● Exercise details: Using the records below, find how many lines hold the word "native" and reply with only that number.

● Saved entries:
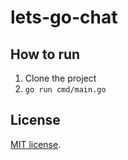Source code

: # lets-go-chat

## How to run
1. Clone the project
2. ```go run cmd/main.go```

## License
[MIT license](LICENSE.md).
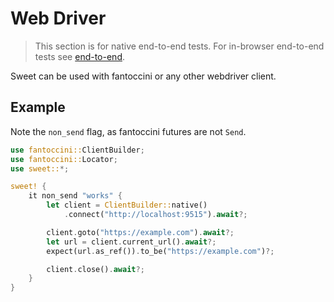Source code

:# Web Driver

> This section is for native end-to-end tests. For in-browser end-to-end tests see [end-to-end](../web/end-to-end.md).


Sweet can be used with fantoccini or any other webdriver client. 

## Example

Note the `non_send` flag, as fantoccini futures are not `Send`.

```rs
use fantoccini::ClientBuilder;
use fantoccini::Locator;
use sweet::*;

sweet! {
	it non_send "works" {
		let client = ClientBuilder::native()
			.connect("http://localhost:9515").await?;

		client.goto("https://example.com").await?;
		let url = client.current_url().await?;
		expect(url.as_ref()).to_be("https://example.com")?;

		client.close().await?;
	}
}
```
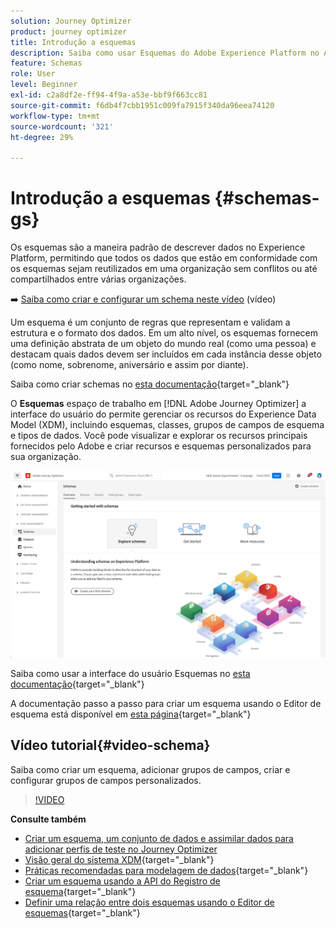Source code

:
 ```yaml
---
solution: Journey Optimizer
product: journey optimizer
title: Introdução a esquemas
description: Saiba como usar Esquemas do Adobe Experience Platform no Adobe Journey Optimizer
feature: Schemas
role: User
level: Beginner
exl-id: c2a8df2e-ff94-4f9a-a53e-bbf9f663cc81
source-git-commit: f6db4f7cbb1951c009fa7915f340da96eea74120
workflow-type: tm+mt
source-wordcount: '321'
ht-degree: 29%

---
```


# Introdução a esquemas {#schemas-gs}

Os esquemas são a maneira padrão de descrever dados no Experience Platform, permitindo que todos os dados que estão em conformidade com os esquemas sejam reutilizados em uma organização sem conflitos ou até compartilhados entre várias organizações.

➡️ [Saiba como criar e configurar um schema neste vídeo](#video-schema) (vídeo)

Um esquema é um conjunto de regras que representam e validam a estrutura e o formato dos dados. Em um alto nível, os esquemas fornecem uma definição abstrata de um objeto do mundo real (como uma pessoa) e destacam quais dados devem ser incluídos em cada instância desse objeto (como nome, sobrenome, aniversário e assim por diante).

Saiba como criar schemas no [esta documentação](https://experienceleague.adobe.com/docs/experience-platform/xdm/schema/composition.html?lang=pt-BR){target=&quot;_blank&quot;}

O **Esquemas** espaço de trabalho em [!DNL Adobe Journey Optimizer] a interface do usuário do permite gerenciar os recursos do Experience Data Model (XDM), incluindo esquemas, classes, grupos de campos de esquema e tipos de dados. Você pode visualizar e explorar os recursos principais fornecidos pelo Adobe e criar recursos e esquemas personalizados para sua organização.

![](assets/schemas-home.png)

Saiba como usar a interface do usuário Esquemas no [esta documentação](https://experienceleague.adobe.com/docs/experience-platform/xdm/ui/overview.html){target=&quot;_blank&quot;}

A documentação passo a passo para criar um esquema usando o Editor de esquema está disponível em [esta página](https://experienceleague.adobe.com/docs/experience-platform/xdm/tutorials/create-schema-ui.html?lang=pt-BR){target=&quot;_blank&quot;}


## Vídeo tutorial{#video-schema}

Saiba como criar um esquema, adicionar grupos de campos, criar e configurar grupos de campos personalizados.

>[!VIDEO](https://video.tv.adobe.com/v/334461?quality=12)

**Consulte também**

* [Criar um esquema, um conjunto de dados e assimilar dados para adicionar perfis de teste no Journey Optimizer](../segment/creating-test-profiles.md)
* [Visão geral do sistema XDM](https://experienceleague.adobe.com/docs/experience-platform/xdm/home.html?lang=pt-BR){target=&quot;_blank&quot;}
* [Práticas recomendadas para modelagem de dados](https://experienceleague.adobe.com/docs/experience-platform/xdm/schema/best-practices.html){target=&quot;_blank&quot;}
* [Criar um esquema usando a API do Registro de esquema](https://experienceleague.adobe.com/docs/experience-platform/xdm/tutorials/create-schema-api.html){target=&quot;_blank&quot;}
* [Definir uma relação entre dois esquemas usando o Editor de esquemas](https://experienceleague.adobe.com/docs/experience-platform/xdm/tutorials/relationship-ui.html){target=&quot;_blank&quot;}
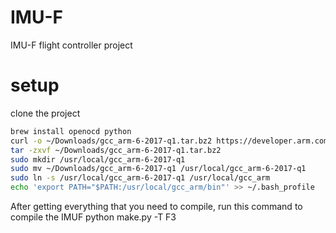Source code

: # IMU-F
IMU-F flight controller project

# setup
clone the project

```bash
brew install openocd python
curl -o ~/Downloads/gcc_arm-6-2017-q1.tar.bz2 https://developer.arm.com/-/media/Files/downloads/gnu-rm/6_1-2017q1/gcc-arm-none-eabi-6-2017-q1-update-mac.tar.bz2 
tar -zxvf ~/Downloads/gcc_arm-6-2017-q1.tar.bz2
sudo mkdir /usr/local/gcc_arm-6-2017-q1
sudo mv ~/Downloads/gcc_arm-6-2017-q1 /usr/local/gcc_arm-6-2017-q1
sudo ln -s /usr/local/gcc_arm-6-2017-q1 /usr/local/gcc_arm
echo 'export PATH="$PATH:/usr/local/gcc_arm/bin"' >> ~/.bash_profile 
```
After getting everything that you need to compile, run this command to compile the IMUF
python make.py -T F3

● Response to the exercise: 2